HONG KONG: The recent fall in Pakistan’s foreign-exchange reserves and widening of its current account are manageable, Fitch Ratings said in a statement issued on Thursday.

The country is also unlikely to face significant external-financing difficulties in the short term.

“The three-year IMF-supported programme that ended in September 2016 helped drive a general improvement in Pakistan’s macroeconomic stability. In particular, it reversed a sharp decline in foreign reserves,” it said.

However, the statement added that there have been signs of a re-emergence of external pressures since the end of the IMF programme.

Foreign reserves, for example, fell for five consecutive months from October. The current-account deficit reached $2.6 billion in January-March 2016-17, the highest since September-December 2008.

“The widening resulted from slower growth in remittances, the rise in global oil prices and imports associated with infrastructure projects in the China-Pakistan Economic Corridor (CPEC),” it said.

Nevertheless, the situation is a long way from the one that Pakistan faced prior to the IMF agreement in 2013, the statement said. The decline in foreign reserves has been small in the context of the large build-up recorded during the IMF programme.

Fitch said the State Bank of Pakistan has been able to keep the rupee stable against the dollar over the last 18 months, even during periods of dollar appreciation. In contrast, there was a sharp depreciation of the rupee in the years leading up to the IMF agreement, even as reserves fell at a rapid rate.
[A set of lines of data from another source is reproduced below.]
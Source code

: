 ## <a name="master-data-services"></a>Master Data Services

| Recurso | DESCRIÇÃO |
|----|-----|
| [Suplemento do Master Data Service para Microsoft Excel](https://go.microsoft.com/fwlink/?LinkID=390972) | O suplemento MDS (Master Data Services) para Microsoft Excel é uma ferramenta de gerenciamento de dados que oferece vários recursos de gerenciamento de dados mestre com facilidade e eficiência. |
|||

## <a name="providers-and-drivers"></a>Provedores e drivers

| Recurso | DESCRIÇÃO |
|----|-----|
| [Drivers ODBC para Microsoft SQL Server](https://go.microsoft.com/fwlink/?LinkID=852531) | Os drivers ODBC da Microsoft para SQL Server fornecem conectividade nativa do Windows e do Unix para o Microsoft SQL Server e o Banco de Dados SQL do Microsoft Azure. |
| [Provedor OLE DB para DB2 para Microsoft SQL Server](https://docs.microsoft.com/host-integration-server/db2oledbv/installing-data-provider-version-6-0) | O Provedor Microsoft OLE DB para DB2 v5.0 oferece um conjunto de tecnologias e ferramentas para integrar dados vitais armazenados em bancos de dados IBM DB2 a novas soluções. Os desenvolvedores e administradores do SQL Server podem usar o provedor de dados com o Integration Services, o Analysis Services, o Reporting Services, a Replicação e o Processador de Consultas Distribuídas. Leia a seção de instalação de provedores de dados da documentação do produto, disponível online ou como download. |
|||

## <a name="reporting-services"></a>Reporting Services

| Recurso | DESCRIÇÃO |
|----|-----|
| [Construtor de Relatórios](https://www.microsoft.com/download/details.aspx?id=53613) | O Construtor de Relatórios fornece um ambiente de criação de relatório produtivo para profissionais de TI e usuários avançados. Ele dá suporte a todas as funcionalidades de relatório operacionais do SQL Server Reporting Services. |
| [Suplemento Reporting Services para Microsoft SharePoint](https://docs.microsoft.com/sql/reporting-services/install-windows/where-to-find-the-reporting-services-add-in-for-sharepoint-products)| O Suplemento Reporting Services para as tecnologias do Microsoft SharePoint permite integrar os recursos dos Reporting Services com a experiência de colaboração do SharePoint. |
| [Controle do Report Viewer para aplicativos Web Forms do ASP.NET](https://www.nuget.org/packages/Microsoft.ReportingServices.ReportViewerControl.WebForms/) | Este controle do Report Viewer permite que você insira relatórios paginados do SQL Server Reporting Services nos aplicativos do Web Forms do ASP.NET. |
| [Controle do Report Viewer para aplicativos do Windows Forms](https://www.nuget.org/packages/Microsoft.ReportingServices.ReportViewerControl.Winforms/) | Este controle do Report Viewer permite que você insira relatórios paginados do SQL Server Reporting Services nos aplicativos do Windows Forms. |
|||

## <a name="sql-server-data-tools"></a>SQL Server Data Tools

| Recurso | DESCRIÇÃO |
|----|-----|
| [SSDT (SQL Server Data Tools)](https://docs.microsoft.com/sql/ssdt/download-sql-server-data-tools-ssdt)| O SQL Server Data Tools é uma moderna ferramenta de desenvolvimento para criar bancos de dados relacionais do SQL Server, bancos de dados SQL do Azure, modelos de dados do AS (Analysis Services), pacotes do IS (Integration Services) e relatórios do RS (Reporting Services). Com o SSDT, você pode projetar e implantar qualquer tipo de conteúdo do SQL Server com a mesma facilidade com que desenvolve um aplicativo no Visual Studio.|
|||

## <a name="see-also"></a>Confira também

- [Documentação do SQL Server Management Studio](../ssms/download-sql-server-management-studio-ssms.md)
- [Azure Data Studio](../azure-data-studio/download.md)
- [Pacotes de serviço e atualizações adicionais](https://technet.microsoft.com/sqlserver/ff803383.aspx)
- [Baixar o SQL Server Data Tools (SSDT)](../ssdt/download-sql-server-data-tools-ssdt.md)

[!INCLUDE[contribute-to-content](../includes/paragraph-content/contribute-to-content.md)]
Importantly, there does not appear to have been a significant deterioration in Pakistan’s international financing conditions. Yields and credit default swaps on sovereign debt have generally been on a downward trend since mid-2016, and are low compared with 2013.

“The widening of the current-account deficit has exceeded our assumptions when we affirmed Pakistan’s rating at ‘B’/Stable in February,” the rating agency said. “We had expected higher capital imports and a gradual recovery in energy prices to widen the current-account deficit to 1.6pc of GDP in FY17 and 2pc in FY18, from 1.2pc in FY16.”

There is now an upside risk to those forecasts, particularly in FY17. However, the current-account deficit is unlikely to widen by enough to create significant strains, as long as oil prices do not spike higher than we currently expect. Moreover, imports related to the CPEC will be largely offset by equivalent financing from China, it said.